Looking through how Chicken compiler works, it seems that Chicken detects syntax-case and friends, performing them at compile-time, However if a macro needs to use a function, the function should be defined using define-for-syntax. Perhaps our rules for macros:
1. Should be defined using 'mac
2. Any form that has a 'mac will be executed at compile-time, with the 'mac transformed to a macro definition:
An extra hash argument can implement both optional and named args. Representing optional args as varargs would complicate the source transformation when they are used simultaneously in the same function.
It's not at all complicated: just make the last argument take the value of your temporary rest argument.

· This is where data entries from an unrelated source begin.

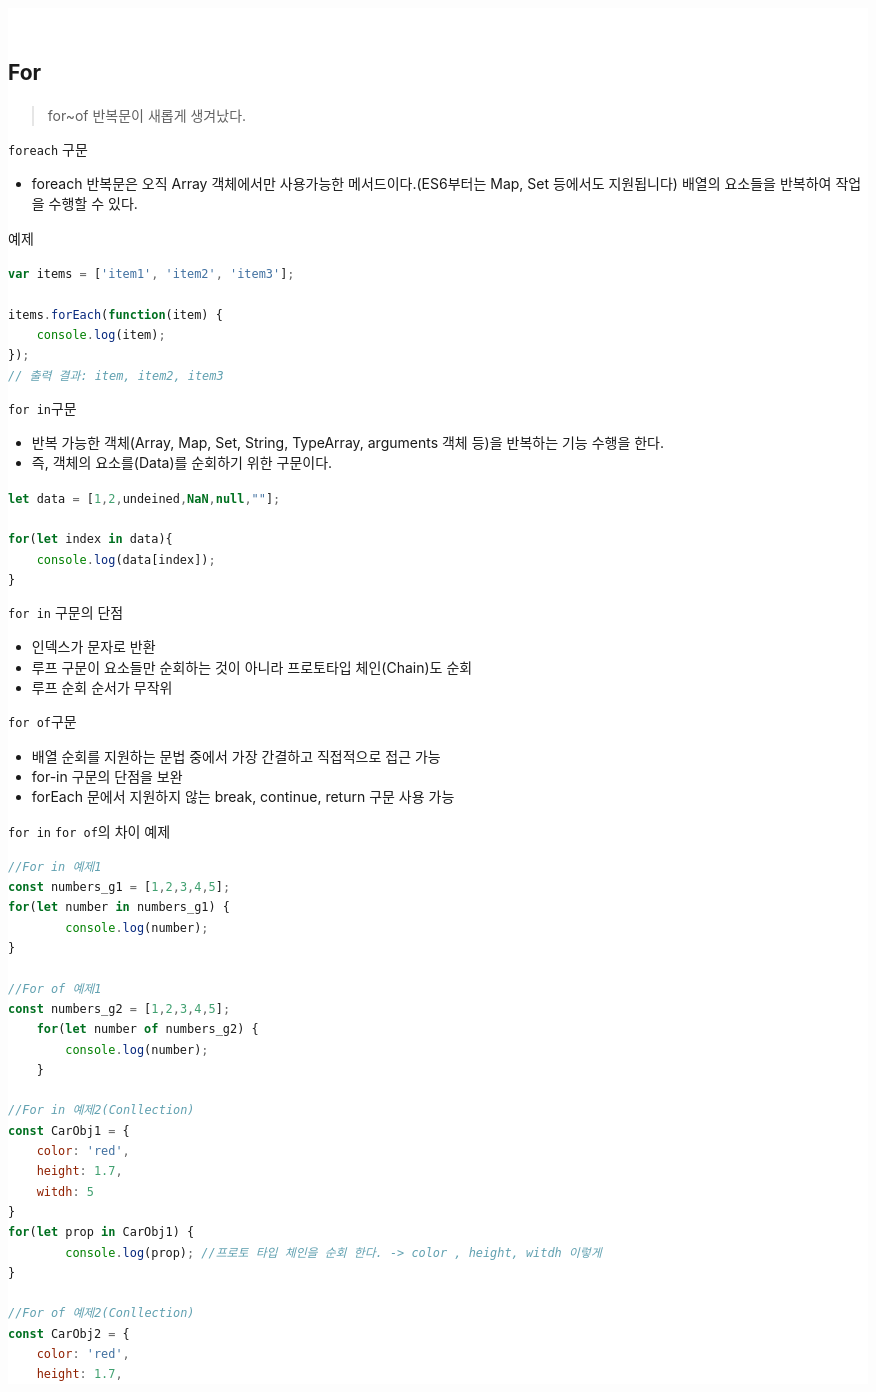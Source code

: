 <br>

## For
> for~of 반복문이 새롭게 생겨났다.

`foreach` 구문
- foreach 반복문은 오직 Array 객체에서만 사용가능한 메서드이다.(ES6부터는 Map, Set 등에서도 지원됩니다) 배열의 요소들을 반복하여 작업을 수행할 수 있다.

예제
```js
var items = ['item1', 'item2', 'item3'];

items.forEach(function(item) {
    console.log(item);
});
// 출력 결과: item, item2, item3
```

`for in`구문
- 반복 가능한 객체(Array, Map, Set, String, TypeArray, arguments 객체 등)을 반복하는 기능 수행을 한다.
- 즉, 객체의 요소를(Data)를 순회하기 위한 구문이다.  

```js
let data = [1,2,undeined,NaN,null,""];

for(let index in data){
    console.log(data[index]);
}
```
`for in` 구문의 단점
- 인덱스가 문자로 반환
- 루프 구문이 요소들만 순회하는 것이 아니라 프로토타입 체인(Chain)도 순회
- 루프 순회 순서가 무작위

`for of`구문
- 배열 순회를 지원하는 문법 중에서 가장 간결하고 직접적으로 접근 가능
- for-in 구문의 단점을 보완
- forEach 문에서 지원하지 않는 break, continue, return 구문 사용 가능

`for in` `for of`의 차이 예제
```js
//For in 예제1
const numbers_g1 = [1,2,3,4,5];
for(let number in numbers_g1) {
        console.log(number);
}

//For of 예제1
const numbers_g2 = [1,2,3,4,5];
    for(let number of numbers_g2) {
        console.log(number);
    }

//For in 예제2(Conllection)
const CarObj1 = {
    color: 'red',
    height: 1.7,
    witdh: 5
}
for(let prop in CarObj1) {
        console.log(prop); //프로토 타입 체인을 순회 한다. -> color , height, witdh 이렇게
}

//For of 예제2(Conllection)
const CarObj2 = {
    color: 'red',
    height: 1.7,
```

Edit: This is what I did in creating the p-m macro, and it works.
I'm not sure how adding an extra hash would work well if I might pass several different functions, with different optarg names:
Edit: My approach appears to be somewhat similar to what pg did in the Scheme version - cref ac-fn, ac-complex-fn, ac-complex-args, ac-complex-opt in ac.scm
Since code is spec (grumble) I think it might be better to follow mostly what pg did, although I dunno, not sure ^^. How can passing in a hash table seamlessly emulate the same functionality while improving performance?
eval-when would be used, I think, only to differentiate between compile-time and run-time. It's not a part yet of ArcN. Hmm. Lemme think more deeply about this.